Back to School…Writing courses

I attended my first creative writing course many years ago as part of the Continuing Education programme offered by Sydney University. It was held once a week in a rickety building that was just a few doors away from my old student digs in Forest Lodge. Kate Llewellyn was the tutor and I remember being astounded that some in the class, when offered a prompt, wrote from their imagination. They made it up! I was stuck with my literal memory bank and wrote from my experiences. It was not until the second course that I found some creative vein in me and created stories and characters. It was very exciting.

Kate encouraged us to put stuff we wrote in envelopes and send it off, so over the years I did.
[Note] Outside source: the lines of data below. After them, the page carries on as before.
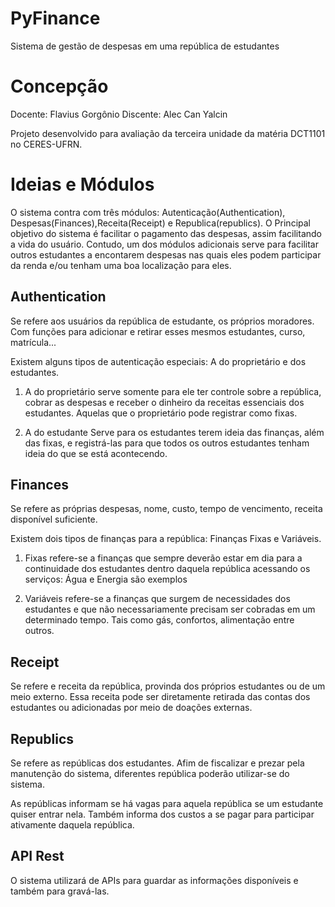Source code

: # PyFinance
Sistema de gestão de despesas em uma república de estudantes

# Concepção
Docente: Flavius Gorgônio
Discente: Alec Can Yalcin

Projeto desenvolvido para avaliação da terceira unidade da matéria DCT1101 no CERES-UFRN.

# Ideias e Módulos

O sistema contra com três módulos: Autenticação(Authentication), Despesas(Finances),Receita(Receipt) e Republica(republics). O Principal objetivo do sistema é facilitar o pagamento das despesas, assim facilitando a vida do usuário. Contudo, um dos módulos adicionais serve para facilitar outros estudantes a encontarem despesas nas quais eles podem participar da renda e/ou tenham uma boa localização para eles.

## Authentication

Se refere aos usuários da república de estudante, os próprios moradores. Com funções para adicionar
e retirar esses mesmos estudantes, curso, matrícula...

Existem alguns tipos de autenticação especiais: A do proprietário e dos estudantes.

1. A do proprietário
serve somente para ele ter controle sobre a república, cobrar as despesas e receber o dinheiro da
receitas essenciais dos estudantes. Aquelas que o proprietário pode registrar como fixas.

2. A do estudante
Serve para os estudantes terem ideia das finanças, além das fixas, e registrá-las para que todos
os outros estudantes tenham ideia do que se está acontecendo.

## Finances

Se refere as próprias despesas, nome, custo, tempo de vencimento, receita disponível suficiente.

Existem dois tipos de finanças para a república: Finanças Fixas e Variáveis.

1. Fixas
refere-se a finanças que sempre deverão estar em dia para a continuidade dos estudantes dentro
daquela república acessando os serviços: Água e Energia são exemplos

2. Variáveis
refere-se a finanças que surgem de necessidades dos estudantes e que não necessariamente precisam
ser cobradas em um determinado tempo. Tais como gás, confortos, alimentação entre outros.

## Receipt

Se refere e receita da república, provinda dos próprios estudantes ou de um meio externo. Essa receita
pode ser diretamente retirada das contas dos estudantes ou adicionadas por meio de doações externas.

## Republics

Se refere as repúblicas dos estudantes. Afim de fiscalizar e prezar pela manutenção do sistema, diferentes república poderão utilizar-se do sistema.

As repúblicas informam se há vagas para aquela república se um estudante quiser entrar nela. Também informa dos custos a se pagar para participar ativamente daquela república.

## API Rest

O sistema utilizará de APIs para guardar as informações disponíveis e também para gravá-las.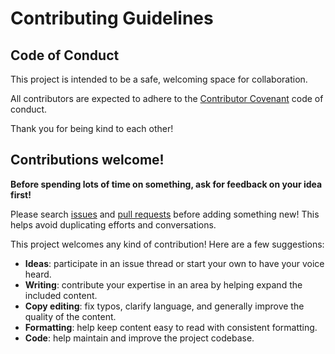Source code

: # Contributing Guidelines

## Code of Conduct

This project is intended to be a safe, welcoming space for collaboration.

All contributors are expected to adhere to the [Contributor Covenant](http://contributor-covenant.org) code of conduct.

Thank you for being kind to each other!

## Contributions welcome!

**Before spending lots of time on something, ask for feedback on your idea first!**

Please search [issues](../../issues/) and [pull requests](../../pulls/) before adding something new! This helps avoid duplicating efforts and conversations.

This project welcomes any kind of contribution! Here are a few suggestions:

- **Ideas**: participate in an issue thread or start your own to have your voice heard.
- **Writing**: contribute your expertise in an area by helping expand the included content.
- **Copy editing**: fix typos, clarify language, and generally improve the quality of the content.
- **Formatting**: help keep content easy to read with consistent formatting.
- **Code**: help maintain and improve the project codebase.
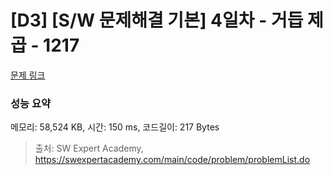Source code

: # [D3] [S/W 문제해결 기본] 4일차 - 거듭 제곱 - 1217 

[문제 링크](https://swexpertacademy.com/main/code/problem/problemDetail.do?contestProbId=AV14dUIaAAUCFAYD) 

### 성능 요약

메모리: 58,524 KB, 시간: 150 ms, 코드길이: 217 Bytes



> 출처: SW Expert Academy, https://swexpertacademy.com/main/code/problem/problemList.do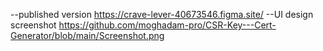 --published version
https://crave-lever-40673546.figma.site/
--UI design screenshot
https://github.com/moghadam-pro/CSR-Key---Cert-Generator/blob/main/Screenshot.png
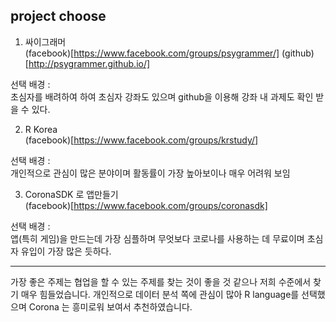 ## project choose

1. 싸이그래머   
   (facebook)[https://www.facebook.com/groups/psygrammer/]
   (github)[http://psygrammer.github.io/]
   
선택 배경 :   
초심자를 배려하여 하여 초심자 강좌도 있으며 github을 이용해 강좌 내 과제도 확인 받을 수 있다. 

2. R Korea   
   (facebook)[https://www.facebook.com/groups/krstudy/]
   
선택 배경 :   
개인적으로 관심이 많은 분야이며 활동률이 가장 높아보이나 매우 어려워 보임

3. CoronaSDK 로 앱만들기  
   (facebook)[https://www.facebook.com/groups/coronasdk]

선택 배경 :   
앱(특히 게임)을 만드는데 가장 심플하며 무엇보다 코로나를 사용하는 데 무료이며 초심자 유입이 가장 많은 듯하다.

---
 가장 좋은 주제는 협업을 할 수 있는 주제를 찾는 것이 좋을 것 같으나 저희 수준에서 찾기 매우 힘들었습니다. 
 개인적으로 데이터 분석 쪽에 관심이 많아 R language를 선택했으며 Corona 는 흥미로워 보여서 추천하였습니다.
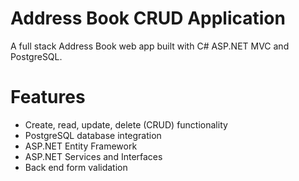 # Address Book CRUD Application
A full stack Address Book web app built with C# ASP.NET MVC and PostgreSQL.

# Features
- Create, read, update, delete (CRUD) functionality
- PostgreSQL database integration
- ASP.NET Entity Framework
- ASP.NET Services and Interfaces
- Back end form validation
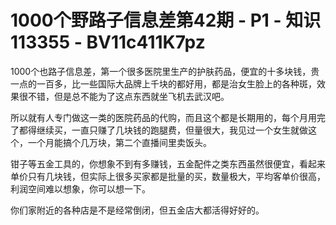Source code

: # 1000个野路子信息差第42期 - P1 - 知识113355 - BV11c411K7pz

1000个也路子信息差，第一个很多医院里生产的护肤药品，便宜的十多块钱，贵一点的一百多，比一些国际大品牌上千块的都好用，都是治女生脸上的各种斑，效果很不错，但是总不能为了这点东西就坐飞机去武汉吧。

所以就有人专门做这一类的医院药品的代购，而且这个都是长期用的，每个月用完了都得继续买，一直只赚了几块钱的跑腿费，但量很大，我见过一个女生就做这个，一个月能搞个几万块，第二个直播间里卖饭头。

钳子等五金工具的，你想象不到有多赚钱，五金配件之类东西虽然很便宜，看起来单价只有几块钱，但实际上很多买家都是批量的买，数量极大，平均客单价很高，利润空间难以想象，你可以想一下。

你们家附近的各种店是不是经常倒闭，但五金店大都活得好好的。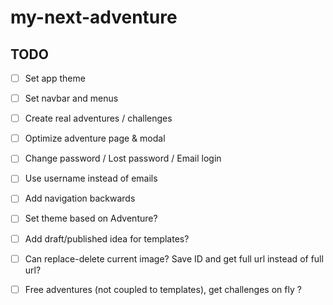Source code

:# my-next-adventure

## TODO

- [ ] Set app theme

- [ ] Set navbar and menus

- [ ] Create real adventures / challenges

- [ ] Optimize adventure page & modal

- [ ] Change password / Lost password / Email login

- [ ] Use username instead of emails

- [ ] Add navigation backwards

- [ ] Set theme based on Adventure?

- [ ] Add draft/published idea for templates?

- [ ] Can replace-delete current image? Save ID and get full url instead of full url?

- [ ] Free adventures (not coupled to templates), get challenges on fly ?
I sent pieces to the SMH and The Australian, where they were published and to many short story competitions where I won some minor prizes and was short listed for other national ones.

As I was living in Sydney I had easy access to courses over the years, one on novel writing run by the talented (late) Glenda Adams and others at the NSW Writers Centre where Sue Wolffe dared us to write dangerously and opened up a way of writing that suited my ‘panstser’ preferences…not a plotter!

When we relocated to the country and became farmers, there were many positives: peace and quiet and time to write and the inspiration of a rural landscape. But writing became a lonely pursuit and I even became reluctant to send off more stories as competitions attracted larger and larger entries. The recent Elizabeth Jolley short story competition for instance, attracted 1200 entries.

Of course as our internet connection improved and we acquired yet another satellite dish on the roof, I could find web sites and ideas about writing and then courses began to appear online.

A friend persuaded me to join an online course with the Australian Writers Centre and we completed Magazine Writing. The course revealed much insider info and clues on how to pitch, which was a mile from the scant letters I used to send to publications. I managed to get my foot in the door with a regional magazine and penned articles based around my local area. Once I had this behind me I used this to access other magazines and I began to write for R.M.Williams’ Outback magazine as well.

This foray into freelance journalism was not creative writing, but it was writing and provided me with good groundwork for creating hooks and transitions in stories, which I have carried into the blog posts that I began to write late last year.

This year, having joined the ASA, CBCA and SCWBI, I have attended my first Literary Speed Dating, pitched my Picture Book Manuscripts and Middle Grade novel to Walker Books and Penguin, attended a workshop run by the energetic Tristan Bancks, and absorbed statistics from publishers like Anna MacFarlane from Allen and Unwin.

I also attended a CBCA Christmas event where I was lucky to hear from the amazing Margaret Wild and Julie Vivas and later at a preview of the CBCA Awards, view a presentation by Freya Blackwood. It is very special to be able meet these great authors and illustrators face to face.

Probably just as inspiring as these courses has been my introduction to Jen Storer’s Girl and Duck and the associated Facebook pages where a wealth of information and encouragement is shared by the members. There are also the weekly Q and Qs, Questions and Quacks which answer all those questions you ever wanted to ask about writing for children and the publishing industry. And my latest course work has come from Jen as well, in the form of Scribblers, an online course in which you are encouraged to play and scribble and even start as sentence with ‘and’ if you want. No rules. It’s great.

But my final word is this…no matter how many courses, how many Masters in Creative Writing or PhDs you enrol in, ultimately you have to ‘do the verk’, plant your bum on the seat and write. To repeat the advice of Tristan Bancks, ‘the best thing you can do is write a stunning manuscript.’ Simple.